He supposed that he should call on his mother again to issue the invitation.

Damnation, he thought. His mother, in particular, was someone with whom he did not really wish to renew relations. He had not forgiven her and doubted that he ever would or could. And during his own brief visit to her and the meeting at last evening's ball she had shown no sign of wishing forgiveness. Perhaps she still believed he had tried to kill George. Damnation. He wished he had stayed in Paris and consigned them all to hell.

He turned his steps in the direction of his ducal town house.

•   •   •

Anna
sat with Agnes and Lady Sterne in the Duke of Harndon's box at the Covent Garden theater the following evening and gazed about her in wonder and awe. Her desire to see London, to attend balls and concerts there, to sit in a theater and watch a play or listen to an opera, had been so suppressed in her during her youth and the early years of her adulthood that she had been scarcely aware of them before coming here. It had all, she supposed, seemed to be such an impossibility.

She was here, she told herself. She was really here. And it was all more wonderful than anything she might have imagined. She had given up all caution during the past few days. It was silly, she had persuaded herself, to stop herself from enjoying these two months only because she knew they must come to an end. She was going to enjoy them and she was going to enjoy the company of the duke and flirt with him, too, for as long as he gave her the opportunity. Once she had returned home, she would never see him again. It would not matter what sort of an impression she left behind with him.

She looked over her shoulder to where he was standing, greeting Lord Quinn and a tall, handsome young man, who had just entered the box together. The duke was wearing a gold coat tonight and a scarlet waistcoat. He was wearing his cosmetics again, something he had not done on their walk yesterday. She wondered how long his hair was inside the black silk bag. She wondered what color it was in its natural state, beneath the carefully applied white powder.

The handsome young man was Lord Ashley Kendrick, the Duke of Harndon's younger brother. He smiled at her and bowed deeply when he was presented. He shared his brother's charm, Anna thought, though he smiled more easily than the duke. Apart from that they were unalike. He greeted Lady Sterne and took a seat beside Agnes, who looked painfully shy, Anna thought, despite his charm.

The duke's mother and his sister, who had come with the two gentlemen, would arrive any moment. They had stopped outside in the corridor to exchange a few words with a friend, Lord Quinn explained as he sat beside Lady Sterne.

She and her family and he and his. It was very significant, Lady Sterne had commented when she knew of the invitation. She had smiled and nodded knowingly. And it was extremely satisfactory. It was what she had hoped for from the first.
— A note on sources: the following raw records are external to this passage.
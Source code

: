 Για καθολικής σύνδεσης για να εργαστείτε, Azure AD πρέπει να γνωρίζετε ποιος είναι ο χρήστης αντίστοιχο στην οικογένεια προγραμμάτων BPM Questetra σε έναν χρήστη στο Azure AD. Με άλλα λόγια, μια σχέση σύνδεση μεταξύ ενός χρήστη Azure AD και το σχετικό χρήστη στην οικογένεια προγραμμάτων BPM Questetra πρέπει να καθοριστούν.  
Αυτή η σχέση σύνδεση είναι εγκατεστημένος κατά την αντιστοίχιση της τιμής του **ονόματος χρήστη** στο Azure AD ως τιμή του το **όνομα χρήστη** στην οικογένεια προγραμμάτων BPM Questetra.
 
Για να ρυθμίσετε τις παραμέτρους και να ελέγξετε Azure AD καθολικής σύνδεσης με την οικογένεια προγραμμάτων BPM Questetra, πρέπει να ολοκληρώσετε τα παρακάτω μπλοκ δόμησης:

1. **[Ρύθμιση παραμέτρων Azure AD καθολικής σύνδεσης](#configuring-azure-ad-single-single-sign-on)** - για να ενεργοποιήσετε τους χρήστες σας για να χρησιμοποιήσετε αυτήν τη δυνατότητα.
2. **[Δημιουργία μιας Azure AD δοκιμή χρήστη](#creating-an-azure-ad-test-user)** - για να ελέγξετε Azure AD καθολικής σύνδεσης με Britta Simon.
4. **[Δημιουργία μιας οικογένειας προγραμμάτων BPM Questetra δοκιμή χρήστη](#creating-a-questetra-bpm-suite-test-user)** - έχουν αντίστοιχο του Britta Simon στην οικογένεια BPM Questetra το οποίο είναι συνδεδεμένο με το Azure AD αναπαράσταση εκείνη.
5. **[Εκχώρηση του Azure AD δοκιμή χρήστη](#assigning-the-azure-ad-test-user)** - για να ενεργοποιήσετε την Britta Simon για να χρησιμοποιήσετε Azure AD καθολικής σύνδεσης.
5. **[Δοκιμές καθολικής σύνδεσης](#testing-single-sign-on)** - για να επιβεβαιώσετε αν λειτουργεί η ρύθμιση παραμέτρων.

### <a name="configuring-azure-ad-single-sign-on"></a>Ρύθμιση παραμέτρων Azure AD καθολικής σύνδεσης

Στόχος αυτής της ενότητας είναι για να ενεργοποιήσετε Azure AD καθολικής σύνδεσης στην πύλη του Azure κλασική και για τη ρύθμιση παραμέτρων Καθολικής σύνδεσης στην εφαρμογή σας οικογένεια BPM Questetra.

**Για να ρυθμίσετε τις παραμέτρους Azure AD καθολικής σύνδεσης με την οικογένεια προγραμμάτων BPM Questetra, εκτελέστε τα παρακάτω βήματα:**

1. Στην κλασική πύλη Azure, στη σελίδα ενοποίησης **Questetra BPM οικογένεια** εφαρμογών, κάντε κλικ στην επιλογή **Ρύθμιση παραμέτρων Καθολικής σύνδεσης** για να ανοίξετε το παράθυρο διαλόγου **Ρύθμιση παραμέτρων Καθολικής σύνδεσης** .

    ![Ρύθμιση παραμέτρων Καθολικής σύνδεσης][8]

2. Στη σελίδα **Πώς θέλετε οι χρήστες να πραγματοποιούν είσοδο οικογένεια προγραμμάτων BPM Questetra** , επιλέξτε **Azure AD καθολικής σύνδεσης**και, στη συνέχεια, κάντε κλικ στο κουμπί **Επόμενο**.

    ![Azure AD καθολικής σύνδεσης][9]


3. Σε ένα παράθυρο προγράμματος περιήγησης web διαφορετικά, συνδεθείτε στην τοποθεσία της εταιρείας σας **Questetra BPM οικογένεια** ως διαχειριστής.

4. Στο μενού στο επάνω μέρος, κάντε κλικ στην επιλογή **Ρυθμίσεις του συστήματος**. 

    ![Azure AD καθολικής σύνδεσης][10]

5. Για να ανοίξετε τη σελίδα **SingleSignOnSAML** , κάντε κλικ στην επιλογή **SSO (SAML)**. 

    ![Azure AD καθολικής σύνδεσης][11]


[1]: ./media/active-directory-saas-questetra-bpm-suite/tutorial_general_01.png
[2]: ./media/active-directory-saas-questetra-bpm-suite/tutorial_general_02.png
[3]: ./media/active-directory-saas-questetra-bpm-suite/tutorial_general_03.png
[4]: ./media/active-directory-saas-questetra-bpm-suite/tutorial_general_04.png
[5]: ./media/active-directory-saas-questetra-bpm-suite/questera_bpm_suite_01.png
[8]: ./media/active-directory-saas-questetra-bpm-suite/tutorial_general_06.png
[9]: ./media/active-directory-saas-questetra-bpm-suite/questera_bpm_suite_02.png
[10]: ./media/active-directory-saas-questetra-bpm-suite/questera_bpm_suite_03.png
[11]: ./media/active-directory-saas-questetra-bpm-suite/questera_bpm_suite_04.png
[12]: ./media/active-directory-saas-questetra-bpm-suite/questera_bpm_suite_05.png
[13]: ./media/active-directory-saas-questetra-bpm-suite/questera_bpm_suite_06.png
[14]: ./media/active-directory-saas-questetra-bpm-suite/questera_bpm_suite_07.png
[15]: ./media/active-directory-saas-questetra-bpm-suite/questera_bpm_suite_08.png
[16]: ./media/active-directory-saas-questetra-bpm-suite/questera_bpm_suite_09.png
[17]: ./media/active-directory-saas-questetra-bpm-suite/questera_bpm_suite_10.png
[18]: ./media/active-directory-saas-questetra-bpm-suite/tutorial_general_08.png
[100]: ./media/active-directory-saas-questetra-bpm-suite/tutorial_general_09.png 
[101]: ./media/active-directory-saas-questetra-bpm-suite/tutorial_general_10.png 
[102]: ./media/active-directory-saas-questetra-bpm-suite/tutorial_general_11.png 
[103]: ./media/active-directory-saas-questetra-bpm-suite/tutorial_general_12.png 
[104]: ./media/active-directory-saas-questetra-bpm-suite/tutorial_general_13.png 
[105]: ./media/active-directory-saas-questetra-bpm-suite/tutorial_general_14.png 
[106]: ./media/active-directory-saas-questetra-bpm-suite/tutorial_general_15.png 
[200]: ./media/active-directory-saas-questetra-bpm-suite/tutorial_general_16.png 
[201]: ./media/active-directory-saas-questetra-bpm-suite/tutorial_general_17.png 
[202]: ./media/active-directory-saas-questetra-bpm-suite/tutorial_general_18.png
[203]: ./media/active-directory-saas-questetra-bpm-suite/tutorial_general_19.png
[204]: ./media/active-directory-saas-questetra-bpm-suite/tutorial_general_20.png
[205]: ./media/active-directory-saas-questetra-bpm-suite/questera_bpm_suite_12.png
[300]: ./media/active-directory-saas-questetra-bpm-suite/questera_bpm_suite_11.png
The Duke of Harndon was, of course, Lord Quinn's nephew, and very wealthy with vast estates, Bowden Abbey in Hampshire being the principal one. And he was going to present her to his mother. Very promising indeed.

Anna had felt instant alarm. And yet there was no need to do so, she had told herself. It was ridiculous. He had danced with her and taken supper with her at Lady Diddering's ball. He had walked with her during an afternoon in St. James's Park. And he was escorting her to the theater—with her sister and her godmother. There was hardly cause for alarm there even though the other members of his party belonged to his family. After all, he must be the most eligible gentleman in London. He was also the most fashionable and one of the most handsome. It would be absurd to imagine that he was even beginning to think of her in terms of courtship. She would not become alarmed and run from him out of any such fanciful imaginings.

And then the door of the box opened again and two ladies stepped inside. Anna rose to her feet and curtsied as she was presented to the Dowager Duchess of Harndon, an elegant, regal lady who was still handsome, and to Lady Doris Kendrick, a thin-faced, pretty girl with a petulant mouth—or what Anna, who had three younger sisters, thought was probably a petulant mouth.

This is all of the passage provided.